In late 1987, Hayes saw his hero, Michael Jackson, performing live in Brisbane as part of the Bad Tour. He credits this experience as having encouraged him to pursue a career in entertainment. Hayes' other acknowledged influences are Stevie Nicks, Madonna, Peter Gabriel, Annie Lennox, Prince and Marvin Gaye, and he has cited U2's "With or Without You" as the most touching song he has ever heard.

Hayes graduated from Mabel Park State High School. He studied journalism and teaching at Queensland University of Technology, but left college shortly before graduation after he and Savage Garden bandmate Daniel Jones signed a record deal.

==Music career==

===1993–2001: Savage Garden===

In mid-1993, Daniel Jones placed an ad in Brisbane street press Time Off seeking a vocalist for the group Red Edge. Hayes, who was studying at university and working as a record sales assistant, joined after his audition. Hayes' first performance with Red Edge was in front of an audience of four in Toowoomba. The five-piece version of Red Edge played pubs and clubs from southern Queensland to northern New South Wales, while Hayes and Jones started to write original material.
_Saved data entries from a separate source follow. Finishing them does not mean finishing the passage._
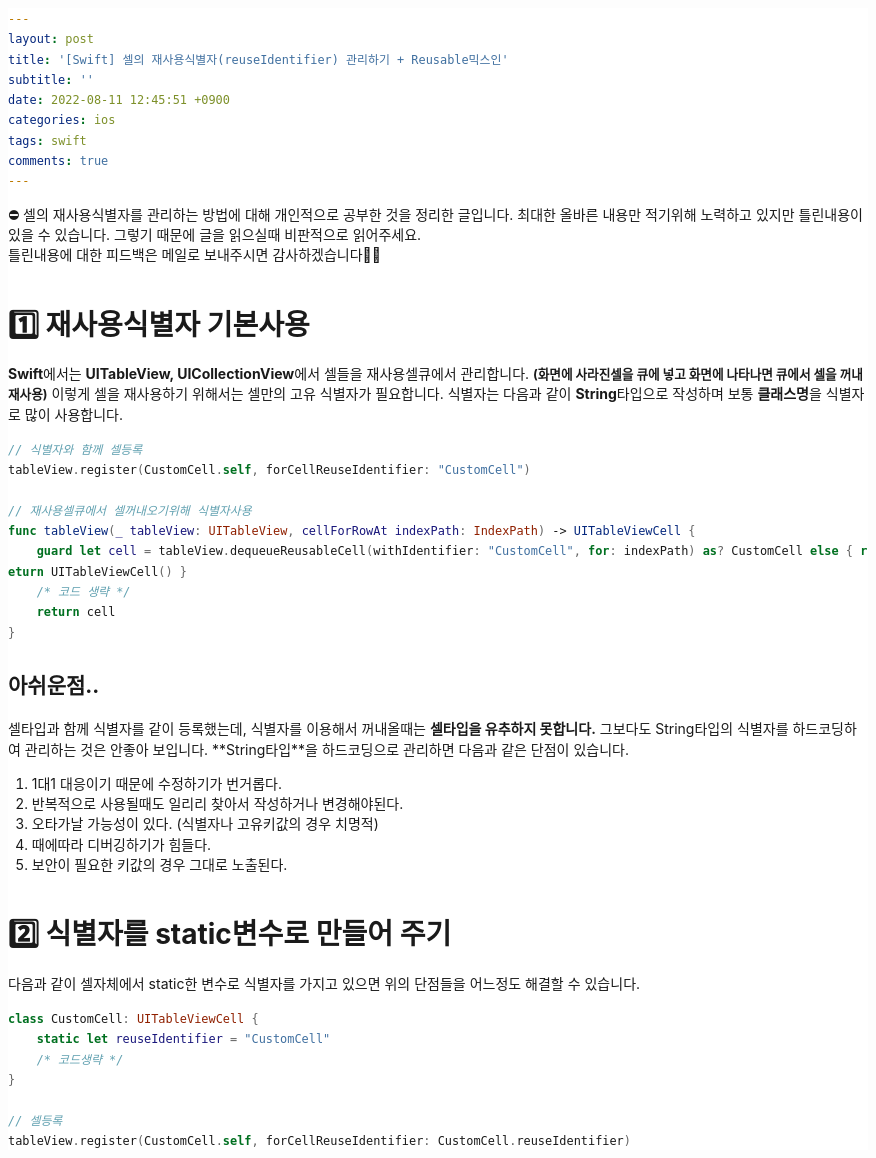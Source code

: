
 ```yaml
---
layout: post
title: '[Swift] 셀의 재사용식별자(reuseIdentifier) 관리하기 + Reusable믹스인'
subtitle: ''
date: 2022-08-11 12:45:51 +0900
categories: ios
tags: swift
comments: true
---
```


⛔️ 셀의 재사용식별자를 관리하는 방법에 대해 개인적으로 공부한 것을 정리한 글입니다. 최대한 올바른 내용만 적기위해 노력하고 있지만 틀린내용이 있을 수 있습니다. 그렇기 때문에 글을 읽으실때 비판적으로 읽어주세요.<br />
틀린내용에 대한 피드백은 메일로 보내주시면 감사하겠습니다🙏🏻

<kline></kline>

<h1>1️⃣ 재사용식별자 기본사용</h1>

**Swift**에서는 **UITableView, UICollectionView**에서 셀들을 재사용셀큐에서 관리합니다. <b style="font-size:90%">(화면에 사라진셀을 큐에 넣고 화면에 나타나면 큐에서 셀을 꺼내 재사용)</b>
이렇게 셀을 재사용하기 위해서는 <rd>셀만의 고유 식별자</rd>가 필요합니다. 식별자는 다음과 같이 <b class="purple">String</b>타입으로 작성하며 보통 **클래스명**을 식별자로 많이 사용합니다.

```swift
// 식별자와 함께 셀등록
tableView.register(CustomCell.self, forCellReuseIdentifier: "CustomCell")

// 재사용셀큐에서 셀꺼내오기위해 식별자사용
func tableView(_ tableView: UITableView, cellForRowAt indexPath: IndexPath) -> UITableViewCell {
    guard let cell = tableView.dequeueReusableCell(withIdentifier: "CustomCell", for: indexPath) as? CustomCell else { return UITableViewCell() }
	/* 코드 생략 */
    return cell
}
```

<h2 class="ksubsubject"> 아쉬운점..</h2>
셀타입과 함께 식별자를 같이 등록했는데, 식별자를 이용해서 꺼내올때는 <b class="brown">셀타입을 유추하지 못합니다.</b> 그보다도 <rd>String타입의 식별자를 하드코딩하여 관리하는 것은 안좋아 보입니다.</rd>
**String타입**을 하드코딩으로 관리하면 다음과 같은 단점이 있습니다.

1. 1대1 대응이기 때문에 수정하기가 번거롭다.
2. 반복적으로 사용될때도 일리리 찾아서 작성하거나 변경해야된다.
3. 오타가날 가능성이 있다. (식별자나 고유키값의 경우 치명적)
4. 때에따라 디버깅하기가 힘들다.
5. 보안이 필요한 키값의 경우 그대로 노출된다.

<h1 class="ksubject">2️⃣ 식별자를 static변수로 만들어 주기</h1>

다음과 같이 셀자체에서 static한 변수로 식별자를 가지고 있으면 위의 단점들을 어느정도 해결할 수 있습니다.

```swift
class CustomCell: UITableViewCell {
    static let reuseIdentifier = "CustomCell"
	/* 코드생략 */
}

// 셀등록
tableView.register(CustomCell.self, forCellReuseIdentifier: CustomCell.reuseIdentifier)
```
In June 1994, Hayes and Jones left Red Edge to work as a duo. Originally, they were known as Crush. By year's end, the pair had enough songs for a five-song demo tape under the name Bliss. They sent 150 copies to various record companies around the world. They were renamed Savage Garden after a phrase from The Vampire Chronicles by Anne Rice: "Beauty was a Savage Garden". John Woodruff (The Angels, Baby Animals, Diesel) provided a positive response; he became their talent manager and negotiated a contract with Roadshow Music/Warner Music. In 1995 they entered the studio to work on their debut album with producer Charles Fisher (Air Supply, Moving Pictures, 1927).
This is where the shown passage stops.